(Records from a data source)
"""
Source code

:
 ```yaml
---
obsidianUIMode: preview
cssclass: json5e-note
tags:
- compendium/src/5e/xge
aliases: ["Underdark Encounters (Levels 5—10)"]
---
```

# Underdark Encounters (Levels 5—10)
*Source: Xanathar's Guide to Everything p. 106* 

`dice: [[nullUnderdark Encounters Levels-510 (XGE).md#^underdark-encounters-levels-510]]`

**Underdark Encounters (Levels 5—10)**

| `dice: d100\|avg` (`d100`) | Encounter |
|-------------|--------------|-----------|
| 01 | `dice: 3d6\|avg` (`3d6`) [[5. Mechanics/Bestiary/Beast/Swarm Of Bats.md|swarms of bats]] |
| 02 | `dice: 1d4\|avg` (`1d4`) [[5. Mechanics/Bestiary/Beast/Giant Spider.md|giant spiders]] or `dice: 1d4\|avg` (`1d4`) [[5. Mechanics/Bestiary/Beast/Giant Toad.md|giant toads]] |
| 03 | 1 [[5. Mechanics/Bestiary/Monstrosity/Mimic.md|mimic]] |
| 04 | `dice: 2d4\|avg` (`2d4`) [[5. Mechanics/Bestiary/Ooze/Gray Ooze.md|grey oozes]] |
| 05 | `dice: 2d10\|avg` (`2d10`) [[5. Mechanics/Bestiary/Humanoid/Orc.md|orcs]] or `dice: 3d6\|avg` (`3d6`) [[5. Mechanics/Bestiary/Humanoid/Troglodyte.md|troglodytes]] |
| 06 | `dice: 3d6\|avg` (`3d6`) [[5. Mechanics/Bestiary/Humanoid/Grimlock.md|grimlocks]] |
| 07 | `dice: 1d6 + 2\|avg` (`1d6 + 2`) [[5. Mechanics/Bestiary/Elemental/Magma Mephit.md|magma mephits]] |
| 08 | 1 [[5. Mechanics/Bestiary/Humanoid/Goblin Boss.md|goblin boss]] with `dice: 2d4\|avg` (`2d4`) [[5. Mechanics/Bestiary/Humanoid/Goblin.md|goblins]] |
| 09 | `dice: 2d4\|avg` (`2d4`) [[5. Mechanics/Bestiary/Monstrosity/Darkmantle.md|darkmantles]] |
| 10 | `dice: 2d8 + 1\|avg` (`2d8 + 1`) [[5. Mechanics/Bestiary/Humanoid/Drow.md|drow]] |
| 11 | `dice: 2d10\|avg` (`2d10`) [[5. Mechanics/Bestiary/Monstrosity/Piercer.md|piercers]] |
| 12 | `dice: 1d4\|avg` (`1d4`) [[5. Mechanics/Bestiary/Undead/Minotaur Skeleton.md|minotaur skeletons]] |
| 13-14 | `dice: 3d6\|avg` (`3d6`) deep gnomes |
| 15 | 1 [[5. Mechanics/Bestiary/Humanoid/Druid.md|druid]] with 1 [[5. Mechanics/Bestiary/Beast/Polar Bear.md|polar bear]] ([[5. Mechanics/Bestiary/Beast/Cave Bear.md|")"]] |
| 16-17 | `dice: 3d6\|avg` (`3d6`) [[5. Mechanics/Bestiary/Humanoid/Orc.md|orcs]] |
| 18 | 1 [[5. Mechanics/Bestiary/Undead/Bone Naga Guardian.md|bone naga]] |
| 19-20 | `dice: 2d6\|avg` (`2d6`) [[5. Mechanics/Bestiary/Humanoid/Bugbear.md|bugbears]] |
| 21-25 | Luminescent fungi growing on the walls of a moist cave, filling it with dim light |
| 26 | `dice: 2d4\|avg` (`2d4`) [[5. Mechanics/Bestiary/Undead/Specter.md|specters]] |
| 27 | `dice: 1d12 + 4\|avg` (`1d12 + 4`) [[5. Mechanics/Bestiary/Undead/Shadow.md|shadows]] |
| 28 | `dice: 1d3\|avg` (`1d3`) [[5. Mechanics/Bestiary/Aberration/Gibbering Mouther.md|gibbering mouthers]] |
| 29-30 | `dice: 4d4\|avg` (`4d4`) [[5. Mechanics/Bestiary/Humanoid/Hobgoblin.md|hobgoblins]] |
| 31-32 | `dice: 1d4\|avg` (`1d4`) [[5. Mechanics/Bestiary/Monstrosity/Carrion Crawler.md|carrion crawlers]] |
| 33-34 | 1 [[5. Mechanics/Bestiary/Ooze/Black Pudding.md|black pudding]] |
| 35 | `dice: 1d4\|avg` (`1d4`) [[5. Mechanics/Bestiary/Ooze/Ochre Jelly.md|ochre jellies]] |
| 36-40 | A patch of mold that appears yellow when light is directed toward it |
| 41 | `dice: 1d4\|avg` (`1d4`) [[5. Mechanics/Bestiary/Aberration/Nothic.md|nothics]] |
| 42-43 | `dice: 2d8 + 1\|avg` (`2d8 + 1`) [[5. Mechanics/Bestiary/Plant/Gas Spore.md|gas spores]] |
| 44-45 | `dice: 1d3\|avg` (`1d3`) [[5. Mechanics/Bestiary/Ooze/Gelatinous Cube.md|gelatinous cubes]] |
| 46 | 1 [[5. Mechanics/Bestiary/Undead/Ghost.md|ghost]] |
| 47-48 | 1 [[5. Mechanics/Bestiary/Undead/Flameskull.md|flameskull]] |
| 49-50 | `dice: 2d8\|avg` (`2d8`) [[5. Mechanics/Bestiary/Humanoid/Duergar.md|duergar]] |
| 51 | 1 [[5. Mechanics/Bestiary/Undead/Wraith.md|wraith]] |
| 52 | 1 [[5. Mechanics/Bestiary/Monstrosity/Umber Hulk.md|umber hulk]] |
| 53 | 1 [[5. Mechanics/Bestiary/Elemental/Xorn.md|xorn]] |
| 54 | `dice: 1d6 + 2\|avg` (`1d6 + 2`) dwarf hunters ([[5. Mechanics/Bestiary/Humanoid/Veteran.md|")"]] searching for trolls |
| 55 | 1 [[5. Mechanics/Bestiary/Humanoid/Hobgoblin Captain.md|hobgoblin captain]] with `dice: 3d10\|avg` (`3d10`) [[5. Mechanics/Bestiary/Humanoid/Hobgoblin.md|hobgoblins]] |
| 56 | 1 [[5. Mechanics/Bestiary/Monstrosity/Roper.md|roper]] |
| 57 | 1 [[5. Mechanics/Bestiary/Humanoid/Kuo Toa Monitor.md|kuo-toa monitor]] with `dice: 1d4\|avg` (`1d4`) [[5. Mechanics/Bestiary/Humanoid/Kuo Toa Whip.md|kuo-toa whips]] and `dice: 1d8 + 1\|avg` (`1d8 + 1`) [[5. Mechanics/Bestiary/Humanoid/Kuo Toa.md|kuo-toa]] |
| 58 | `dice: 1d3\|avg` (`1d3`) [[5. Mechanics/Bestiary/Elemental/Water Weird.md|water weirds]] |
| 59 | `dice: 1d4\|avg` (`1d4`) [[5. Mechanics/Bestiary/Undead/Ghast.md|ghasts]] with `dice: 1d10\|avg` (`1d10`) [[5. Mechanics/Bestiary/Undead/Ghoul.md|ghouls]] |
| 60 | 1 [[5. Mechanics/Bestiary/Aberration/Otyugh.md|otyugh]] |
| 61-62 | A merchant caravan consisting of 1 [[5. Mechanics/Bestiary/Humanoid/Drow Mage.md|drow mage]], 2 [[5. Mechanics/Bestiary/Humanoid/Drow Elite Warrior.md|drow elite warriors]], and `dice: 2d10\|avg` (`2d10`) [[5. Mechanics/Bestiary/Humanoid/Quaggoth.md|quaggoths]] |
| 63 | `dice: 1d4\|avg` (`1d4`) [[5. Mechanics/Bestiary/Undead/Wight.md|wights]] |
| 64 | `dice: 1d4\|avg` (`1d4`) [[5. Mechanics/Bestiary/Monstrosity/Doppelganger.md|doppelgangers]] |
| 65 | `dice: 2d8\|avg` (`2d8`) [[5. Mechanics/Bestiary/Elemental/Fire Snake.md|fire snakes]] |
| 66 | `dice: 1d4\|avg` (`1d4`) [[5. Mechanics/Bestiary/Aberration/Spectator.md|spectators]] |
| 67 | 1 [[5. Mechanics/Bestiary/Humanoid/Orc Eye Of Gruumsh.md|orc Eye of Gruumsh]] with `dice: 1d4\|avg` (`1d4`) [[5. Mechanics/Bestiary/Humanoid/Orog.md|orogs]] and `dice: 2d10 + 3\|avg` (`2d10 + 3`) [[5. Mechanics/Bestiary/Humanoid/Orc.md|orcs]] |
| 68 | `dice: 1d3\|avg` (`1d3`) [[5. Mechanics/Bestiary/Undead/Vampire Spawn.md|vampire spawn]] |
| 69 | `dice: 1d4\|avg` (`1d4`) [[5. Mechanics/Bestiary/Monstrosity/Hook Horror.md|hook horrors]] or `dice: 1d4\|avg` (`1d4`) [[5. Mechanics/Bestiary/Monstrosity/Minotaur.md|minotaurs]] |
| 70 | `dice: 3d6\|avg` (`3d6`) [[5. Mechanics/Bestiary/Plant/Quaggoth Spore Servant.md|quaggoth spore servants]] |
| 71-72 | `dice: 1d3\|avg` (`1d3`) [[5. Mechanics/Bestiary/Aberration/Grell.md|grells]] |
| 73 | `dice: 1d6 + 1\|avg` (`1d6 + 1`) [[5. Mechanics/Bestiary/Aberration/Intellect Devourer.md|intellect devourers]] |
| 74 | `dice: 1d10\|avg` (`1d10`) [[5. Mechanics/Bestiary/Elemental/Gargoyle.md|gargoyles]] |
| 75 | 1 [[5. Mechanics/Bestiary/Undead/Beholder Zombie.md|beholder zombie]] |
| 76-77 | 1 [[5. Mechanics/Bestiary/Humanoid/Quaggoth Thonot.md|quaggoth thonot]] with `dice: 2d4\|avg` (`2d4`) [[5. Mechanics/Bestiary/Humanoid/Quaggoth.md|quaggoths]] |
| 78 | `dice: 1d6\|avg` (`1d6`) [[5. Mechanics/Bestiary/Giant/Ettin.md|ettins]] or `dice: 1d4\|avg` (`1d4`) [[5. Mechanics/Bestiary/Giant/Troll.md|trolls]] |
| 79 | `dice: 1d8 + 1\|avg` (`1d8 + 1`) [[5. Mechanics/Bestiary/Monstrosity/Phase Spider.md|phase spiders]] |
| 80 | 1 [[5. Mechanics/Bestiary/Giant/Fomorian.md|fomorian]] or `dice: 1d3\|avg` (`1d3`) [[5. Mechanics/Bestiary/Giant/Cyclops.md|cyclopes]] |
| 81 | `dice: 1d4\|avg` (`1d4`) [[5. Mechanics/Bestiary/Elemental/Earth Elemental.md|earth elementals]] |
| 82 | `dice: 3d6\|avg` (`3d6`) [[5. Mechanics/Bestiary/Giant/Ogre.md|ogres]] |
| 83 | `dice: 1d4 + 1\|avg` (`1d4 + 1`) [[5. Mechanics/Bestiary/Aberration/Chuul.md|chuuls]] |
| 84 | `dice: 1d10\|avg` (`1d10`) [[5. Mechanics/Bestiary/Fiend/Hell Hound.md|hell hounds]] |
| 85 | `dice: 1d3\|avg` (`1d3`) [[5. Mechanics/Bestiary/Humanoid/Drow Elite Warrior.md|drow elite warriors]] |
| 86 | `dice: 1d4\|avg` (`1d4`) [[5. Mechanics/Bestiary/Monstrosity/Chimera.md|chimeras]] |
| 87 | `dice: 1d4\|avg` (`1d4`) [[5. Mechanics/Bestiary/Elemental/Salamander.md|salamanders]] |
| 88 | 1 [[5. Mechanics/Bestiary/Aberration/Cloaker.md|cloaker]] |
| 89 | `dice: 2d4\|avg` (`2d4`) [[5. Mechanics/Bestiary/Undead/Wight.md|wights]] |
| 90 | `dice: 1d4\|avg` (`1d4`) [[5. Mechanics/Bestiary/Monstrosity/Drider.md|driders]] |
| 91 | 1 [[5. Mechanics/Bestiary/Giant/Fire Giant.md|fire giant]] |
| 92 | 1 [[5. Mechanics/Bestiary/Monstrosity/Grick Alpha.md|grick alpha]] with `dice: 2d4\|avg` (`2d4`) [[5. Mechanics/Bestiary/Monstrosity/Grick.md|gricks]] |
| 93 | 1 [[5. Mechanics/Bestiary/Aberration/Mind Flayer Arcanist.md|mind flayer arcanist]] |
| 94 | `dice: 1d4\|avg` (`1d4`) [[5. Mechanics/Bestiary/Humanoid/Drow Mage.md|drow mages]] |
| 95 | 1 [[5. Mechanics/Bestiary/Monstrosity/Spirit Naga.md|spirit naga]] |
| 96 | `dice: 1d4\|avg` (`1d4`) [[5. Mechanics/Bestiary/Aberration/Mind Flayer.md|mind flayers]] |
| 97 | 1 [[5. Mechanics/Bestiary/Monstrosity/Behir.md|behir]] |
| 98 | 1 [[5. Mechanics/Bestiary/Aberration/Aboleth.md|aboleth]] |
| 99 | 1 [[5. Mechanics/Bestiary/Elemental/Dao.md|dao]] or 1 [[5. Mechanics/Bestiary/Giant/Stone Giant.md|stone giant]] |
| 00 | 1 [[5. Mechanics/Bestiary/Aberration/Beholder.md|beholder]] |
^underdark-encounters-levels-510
"""
> [What the exercise asks]: Each line above from the one with "deep gnomes |" up to and including the one with "[[5. Mechanics/Bestiary/Undead/Specter.md|specters]] |" must be set down exactly, and no line outside that span may appear.

> [Response to the exercise]:
| 13-14 | `dice: 3d6\|avg` (`3d6`) deep gnomes |
| 15 | 1 [[5. Mechanics/Bestiary/Humanoid/Druid.md|druid]] with 1 [[5. Mechanics/Bestiary/Beast/Polar Bear.md|polar bear]] ([[5. Mechanics/Bestiary/Beast/Cave Bear.md|")"]] |
| 16-17 | `dice: 3d6\|avg` (`3d6`) [[5. Mechanics/Bestiary/Humanoid/Orc.md|orcs]] |
| 18 | 1 [[5. Mechanics/Bestiary/Undead/Bone Naga Guardian.md|bone naga]] |
| 19-20 | `dice: 2d6\|avg` (`2d6`) [[5. Mechanics/Bestiary/Humanoid/Bugbear.md|bugbears]] |
| 21-25 | Luminescent fungi growing on the walls of a moist cave, filling it with dim light |
| 26 | `dice: 2d4\|avg` (`2d4`) [[5. Mechanics/Bestiary/Undead/Specter.md|specters]] |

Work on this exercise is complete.